2. I’ve always been at my happiest in libraries, and I first read this in the John Ryland’s Library in Manchester 25 years ago. It seemed to me inconceivably strange and esoteric. But it stayed with me, niggling at the back of my brain on and off ever since. So I’ve always wanted to pin down: What is dialectics? How did it help to inform Marx’s social scientific approach? Is there anything to it, anything useful about it other than that? Or is it just an interesting way of thinking, a kind of literary presentation with no particular appeal or power from the point of view of generating practical, political knowledge and advice?

3. The dialectical outlook before Marx finds its roots in the romantic reaction against the Enlightenment; the Enlightenment its origins in the reaction against Christianity, by which it is nevertheless defined; and Christian theology through its absorption of elements of ancient Greek thought.

4. A focus and stimulus of Greek philosophy was contemplation of the human condition: in particular, that we are subject to time and decay, to non-existence before we were born and to death at some point afterwards. For Aristotle, it is a quintessential feature of humans that it is possible for them not to exist (in contrast, the Divine can neither come into existence nor exit from it). For Plato, the most tell-tale marker of human life is the gap between our knowledge from experience that our lives are subject to short time spans and the innate knowledge that we come from and belong to the eternal, which is built into the soul: we experience this gap as a nagging sense of incompleteness, unease, of alienation, angst, ennui. 

But if god is complete and self-sufficient, never changes and is outside the vicissitudes of time, for what reason does he create human beings, who are subject to both?

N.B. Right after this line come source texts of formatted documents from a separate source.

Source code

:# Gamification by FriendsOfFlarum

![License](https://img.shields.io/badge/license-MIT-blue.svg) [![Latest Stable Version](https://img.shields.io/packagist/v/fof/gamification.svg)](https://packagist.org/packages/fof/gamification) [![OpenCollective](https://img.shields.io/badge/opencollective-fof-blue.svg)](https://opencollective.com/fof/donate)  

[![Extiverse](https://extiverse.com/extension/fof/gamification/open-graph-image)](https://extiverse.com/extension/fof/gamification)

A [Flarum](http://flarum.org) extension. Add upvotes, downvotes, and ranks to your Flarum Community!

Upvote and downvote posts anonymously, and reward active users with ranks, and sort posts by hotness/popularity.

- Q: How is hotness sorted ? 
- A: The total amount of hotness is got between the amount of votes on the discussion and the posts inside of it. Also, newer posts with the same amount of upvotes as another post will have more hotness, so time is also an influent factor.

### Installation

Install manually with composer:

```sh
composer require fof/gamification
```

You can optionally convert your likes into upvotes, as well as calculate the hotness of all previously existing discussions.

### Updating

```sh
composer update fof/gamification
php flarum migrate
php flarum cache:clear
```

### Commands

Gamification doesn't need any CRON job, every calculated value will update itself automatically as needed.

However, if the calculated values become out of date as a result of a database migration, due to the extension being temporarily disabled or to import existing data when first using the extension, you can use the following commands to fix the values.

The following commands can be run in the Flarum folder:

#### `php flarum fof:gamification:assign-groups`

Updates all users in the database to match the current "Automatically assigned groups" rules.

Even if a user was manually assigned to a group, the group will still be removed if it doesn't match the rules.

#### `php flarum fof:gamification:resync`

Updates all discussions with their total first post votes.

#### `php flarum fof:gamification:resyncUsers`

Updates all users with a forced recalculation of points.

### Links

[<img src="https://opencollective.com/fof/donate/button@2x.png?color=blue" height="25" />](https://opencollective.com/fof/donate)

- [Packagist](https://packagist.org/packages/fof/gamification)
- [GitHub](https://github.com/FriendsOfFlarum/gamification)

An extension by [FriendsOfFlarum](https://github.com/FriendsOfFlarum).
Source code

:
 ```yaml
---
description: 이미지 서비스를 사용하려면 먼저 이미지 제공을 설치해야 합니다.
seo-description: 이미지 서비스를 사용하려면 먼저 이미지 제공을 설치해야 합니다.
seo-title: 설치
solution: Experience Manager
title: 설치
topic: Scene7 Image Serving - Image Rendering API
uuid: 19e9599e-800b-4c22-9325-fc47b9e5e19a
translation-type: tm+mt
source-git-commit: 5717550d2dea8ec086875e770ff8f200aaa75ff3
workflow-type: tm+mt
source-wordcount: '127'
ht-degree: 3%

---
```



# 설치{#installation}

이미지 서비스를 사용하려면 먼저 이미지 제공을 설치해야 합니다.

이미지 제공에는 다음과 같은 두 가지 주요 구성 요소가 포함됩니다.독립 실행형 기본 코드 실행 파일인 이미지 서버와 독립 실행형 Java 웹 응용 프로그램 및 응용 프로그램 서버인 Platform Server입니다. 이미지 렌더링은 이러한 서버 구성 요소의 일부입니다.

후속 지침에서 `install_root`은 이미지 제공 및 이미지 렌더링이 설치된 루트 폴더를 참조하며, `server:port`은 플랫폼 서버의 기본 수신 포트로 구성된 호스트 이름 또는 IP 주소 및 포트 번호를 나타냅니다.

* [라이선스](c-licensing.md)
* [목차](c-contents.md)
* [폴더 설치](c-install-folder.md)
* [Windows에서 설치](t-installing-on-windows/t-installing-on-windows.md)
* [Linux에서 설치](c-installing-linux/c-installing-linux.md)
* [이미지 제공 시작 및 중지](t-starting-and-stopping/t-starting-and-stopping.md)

These views of the human-divine relation and this last question strongly influenced Christian theology (medieval and then north European Protestant mysticism). However, before that, we must first look at how the relationship between mankind and the eternal was handled by Plotinus, one of Plato’s followers.

5. For those plagued by a sense of incompleteness and separation from the eternal, Plotinus has an explanation of how this came about and advice on how to address or solve it.

Humans are partial creatures, and only get a glimpse of the possibility of their wholeness by remembering their past and anticipating their future, even though they only actually exist in the moment; whereas the One is all of a piece, undifferentiated, homogenous, outside time.

Nonetheless, Plotinus reasons, to get from the complete, timeless unity of the One to the flawed reality of human society and life, there must have been a process of degradation, first from unity to division (this is the development of intellect, of the self recognising the self, so that it becomes both the perceiving mind and the thing perceived, the subject and the object, divided, split); then from eternity to time (this is the same as the contamination of the soul by contact with physical reality, with the consequent possibility of evil, ie of death); finally, from stasis to movement with our entanglement and domination by matter (from the immobile self-sufficiency of the One to dependency, lack of self-determination).

For Plotinus, souls have created time by deigning to concern themselves with sensuous objects. Therefore, he recommends withdrawal from the physical world and the world of ideas as a way of reducing distraction from contemplation of the authentic within us that contains the knowledge that could lead back to the path of reunification with the One, a return home.

From the point of view of the influence on (early?) Marx, the important bit is the movement through degradation and fragmentation, followed by a return to completeness and authenticity.